* _DIRECTIONS FOR THIS TASK_: Reproduce all records below exactly.

Saved data entries
_ _ _
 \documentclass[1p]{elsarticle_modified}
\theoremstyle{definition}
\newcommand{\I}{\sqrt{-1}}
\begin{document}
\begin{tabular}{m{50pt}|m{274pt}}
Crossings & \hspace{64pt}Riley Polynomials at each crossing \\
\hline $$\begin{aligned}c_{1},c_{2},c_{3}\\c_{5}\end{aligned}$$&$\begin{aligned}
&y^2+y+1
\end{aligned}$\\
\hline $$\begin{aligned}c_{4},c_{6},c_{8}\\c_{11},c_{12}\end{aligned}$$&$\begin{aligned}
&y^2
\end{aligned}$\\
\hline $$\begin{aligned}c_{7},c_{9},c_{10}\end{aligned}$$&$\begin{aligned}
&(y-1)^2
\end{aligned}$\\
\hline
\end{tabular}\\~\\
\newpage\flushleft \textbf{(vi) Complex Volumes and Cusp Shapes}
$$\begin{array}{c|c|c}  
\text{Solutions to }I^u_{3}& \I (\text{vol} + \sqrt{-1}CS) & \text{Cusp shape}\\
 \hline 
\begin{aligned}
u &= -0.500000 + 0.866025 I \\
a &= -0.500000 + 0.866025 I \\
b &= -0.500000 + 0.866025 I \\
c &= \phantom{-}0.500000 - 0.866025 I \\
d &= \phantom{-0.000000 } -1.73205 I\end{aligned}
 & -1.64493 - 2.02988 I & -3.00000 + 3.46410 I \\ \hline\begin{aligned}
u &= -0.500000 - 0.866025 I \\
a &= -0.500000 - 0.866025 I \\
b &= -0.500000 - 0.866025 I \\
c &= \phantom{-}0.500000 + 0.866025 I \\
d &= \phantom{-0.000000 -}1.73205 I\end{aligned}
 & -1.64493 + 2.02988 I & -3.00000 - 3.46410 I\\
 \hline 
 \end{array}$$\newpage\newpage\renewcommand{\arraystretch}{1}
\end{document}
_ _ _
* _FINISHED EXERCISE_:
 \documentclass[1p]{elsarticle_modified}
\theoremstyle{definition}
\newcommand{\I}{\sqrt{-1}}
\begin{document}
\begin{tabular}{m{50pt}|m{274pt}}
Crossings & \hspace{64pt}Riley Polynomials at each crossing \\
\hline $$\begin{aligned}c_{1},c_{2},c_{3}\\c_{5}\end{aligned}$$&$\begin{aligned}
&y^2+y+1
\end{aligned}$\\
\hline $$\begin{aligned}c_{4},c_{6},c_{8}\\c_{11},c_{12}\end{aligned}$$&$\begin{aligned}
&y^2
\end{aligned}$\\
\hline $$\begin{aligned}c_{7},c_{9},c_{10}\end{aligned}$$&$\begin{aligned}
&(y-1)^2
\end{aligned}$\\
\hline
\end{tabular}\\~\\
\newpage\flushleft \textbf{(vi) Complex Volumes and Cusp Shapes}
$$\begin{array}{c|c|c}  
\text{Solutions to }I^u_{3}& \I (\text{vol} + \sqrt{-1}CS) & \text{Cusp shape}\\
 \hline 
\begin{aligned}
u &= -0.500000 + 0.866025 I \\
a &= -0.500000 + 0.866025 I \\
b &= -0.500000 + 0.866025 I \\
c &= \phantom{-}0.500000 - 0.866025 I \\
d &= \phantom{-0.000000 } -1.73205 I\end{aligned}
 & -1.64493 - 2.02988 I & -3.00000 + 3.46410 I \\ \hline\begin{aligned}
u &= -0.500000 - 0.866025 I \\
a &= -0.500000 - 0.866025 I \\
b &= -0.500000 - 0.866025 I \\
c &= \phantom{-}0.500000 + 0.866025 I \\
d &= \phantom{-0.000000 -}1.73205 I\end{aligned}
 & -1.64493 + 2.02988 I & -3.00000 - 3.46410 I\\
 \hline 
 \end{array}$$\newpage\newpage\renewcommand{\arraystretch}{1}
\end{document}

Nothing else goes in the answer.